Task goal:
Locate each line in the records containing "main". Copy it.

Saved entries:

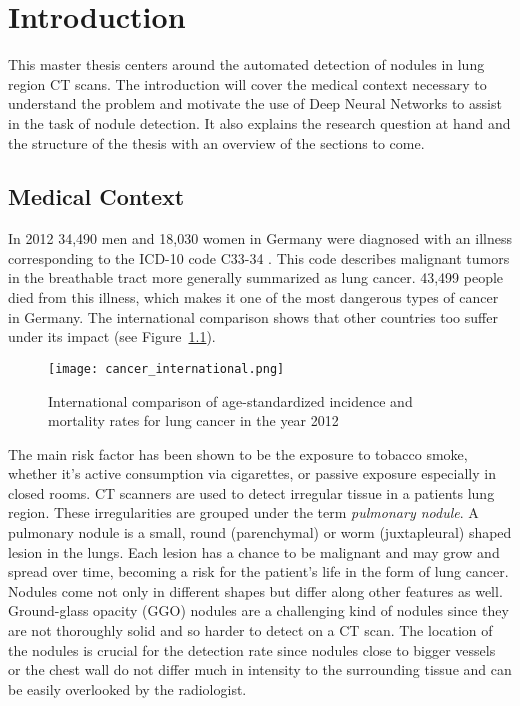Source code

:\documentclass[main.tex]{subfiles}
\begin{document}
\chapter{Introduction}
This master thesis centers around the automated detection of nodules in lung region CT scans. The introduction will cover the medical context necessary to understand the problem and motivate the use of Deep Neural Networks to assist in the task of nodule detection. It also explains the research question at hand and the structure of the thesis with an overview of the sections to come.

\section{Medical Context}
In 2012 34,490 men and 18,030 women in Germany were diagnosed with an illness corresponding to the ICD-10 code C33-34 \cite{koch2015krebs}. This code describes malignant tumors in the breathable tract more generally summarized as lung cancer. 43,499 people died from this illness, which makes it one of the most dangerous types of cancer in Germany. The international comparison shows that other countries too suffer under its impact (see Figure~\ref{fig:cancInt}).

\begin{figure}[ht]
\texttt{[image: cancer\_international.png]}
\caption{International comparison of age-standardized incidence and mortality rates for lung cancer in the year 2012}
\label{fig:cancInt}
\end{figure}

The main risk factor has been shown to be the exposure to tobacco smoke, whether it's active consumption via cigarettes, or passive exposure especially in closed rooms. CT scanners are used to detect irregular tissue in a patients lung region. These irregularities are grouped under the term \textit{pulmonary nodule}. A pulmonary nodule is a small, round (parenchymal) or worm (juxtapleural) shaped lesion in the lungs. Each lesion has a chance to be malignant and may grow and spread over time, becoming a risk for the patient's life in the form of lung cancer. Nodules come not only in different shapes but differ along other features as well. Ground-glass opacity (GGO) nodules are a challenging kind of nodules since they are not thoroughly solid and so harder to detect on a CT scan. The location of the nodules is crucial for the detection rate since nodules close to bigger vessels or the chest wall do not differ much in intensity to the surrounding tissue and can be easily overlooked by the radiologist.
\end{document}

Solution to this task:
:\documentclass[main.tex]{subfiles}
The main risk factor has been shown to be the exposure to tobacco smoke, whether it's active consumption via cigarettes, or passive exposure especially in closed rooms. CT scanners are used to detect irregular tissue in a patients lung region. These irregularities are grouped under the term \textit{pulmonary nodule}. A pulmonary nodule is a small, round (parenchymal) or worm (juxtapleural) shaped lesion in the lungs. Each lesion has a chance to be malignant and may grow and spread over time, becoming a risk for the patient's life in the form of lung cancer. Nodules come not only in different shapes but differ along other features as well. Ground-glass opacity (GGO) nodules are a challenging kind of nodules since they are not thoroughly solid and so harder to detect on a CT scan. The location of the nodules is crucial for the detection rate since nodules close to bigger vessels or the chest wall do not differ much in intensity to the surrounding tissue and can be easily overlooked by the radiologist.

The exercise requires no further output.